▶ [TASK TO COMPLETE]:
Please return every line of the records below that holds the word "span".

▶ [GIVEN RECORDS]:

* * *

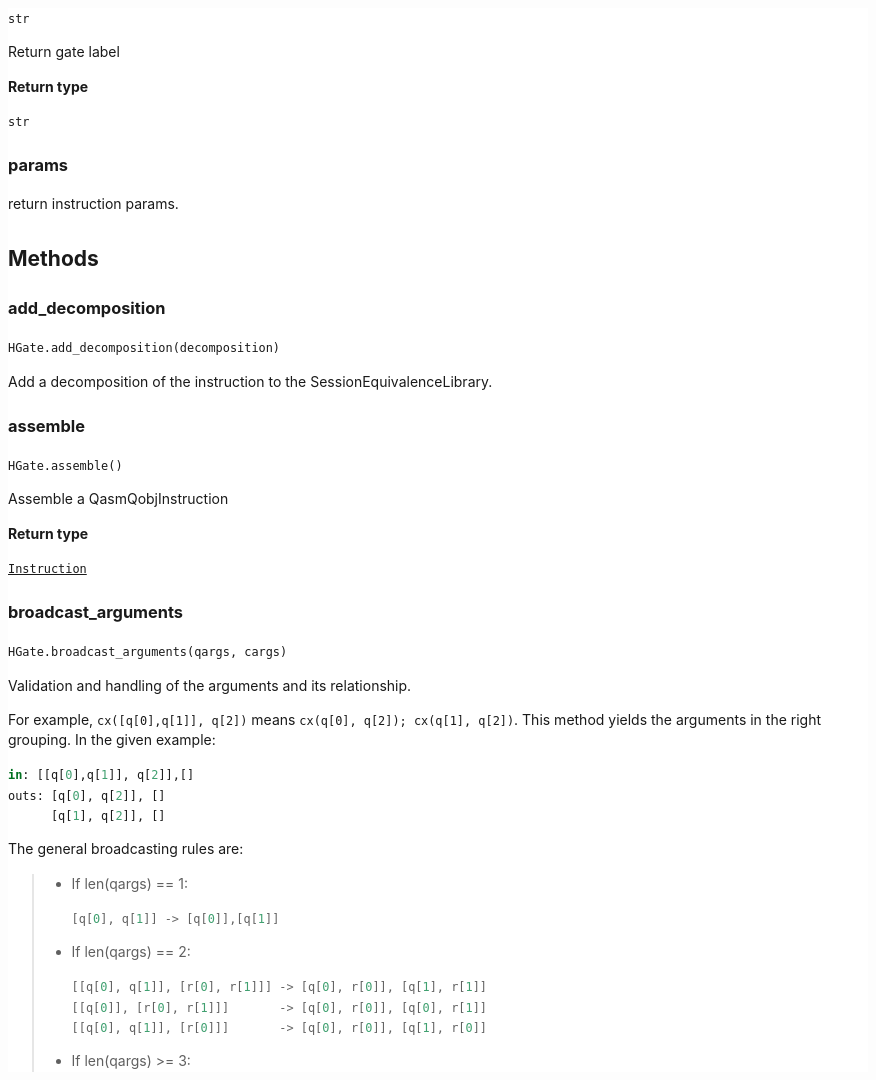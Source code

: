 <span id="qiskit.circuit.library.HGate.label" />

`str`

Return gate label

**Return type**

`str`

### params

return instruction params.

## Methods

### add\_decomposition

<span id="qiskit.circuit.library.HGate.add_decomposition" />

`HGate.add_decomposition(decomposition)`

Add a decomposition of the instruction to the SessionEquivalenceLibrary.

### assemble

<span id="qiskit.circuit.library.HGate.assemble" />

`HGate.assemble()`

Assemble a QasmQobjInstruction

**Return type**

[`Instruction`](qiskit.circuit.Instruction "qiskit.circuit.instruction.Instruction")

### broadcast\_arguments

<span id="qiskit.circuit.library.HGate.broadcast_arguments" />

`HGate.broadcast_arguments(qargs, cargs)`

Validation and handling of the arguments and its relationship.

For example, `cx([q[0],q[1]], q[2])` means `cx(q[0], q[2]); cx(q[1], q[2])`. This method yields the arguments in the right grouping. In the given example:

```python
in: [[q[0],q[1]], q[2]],[]
outs: [q[0], q[2]], []
      [q[1], q[2]], []
```

The general broadcasting rules are:

> *   If len(qargs) == 1:
>
>     ```python
>     [q[0], q[1]] -> [q[0]],[q[1]]
>     ```
>
> *   If len(qargs) == 2:
>
>     ```python
>     [[q[0], q[1]], [r[0], r[1]]] -> [q[0], r[0]], [q[1], r[1]]
>     [[q[0]], [r[0], r[1]]]       -> [q[0], r[0]], [q[0], r[1]]
>     [[q[0], q[1]], [r[0]]]       -> [q[0], r[0]], [q[1], r[0]]
>     ```
>
> *   If len(qargs) >= 3:
>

* * *

▶ [OUTPUT]:
: <span id="qiskit.circuit.library.HGate.label" />
<span id="qiskit.circuit.library.HGate.add_decomposition" />
<span id="qiskit.circuit.library.HGate.assemble" />
<span id="qiskit.circuit.library.HGate.broadcast_arguments" />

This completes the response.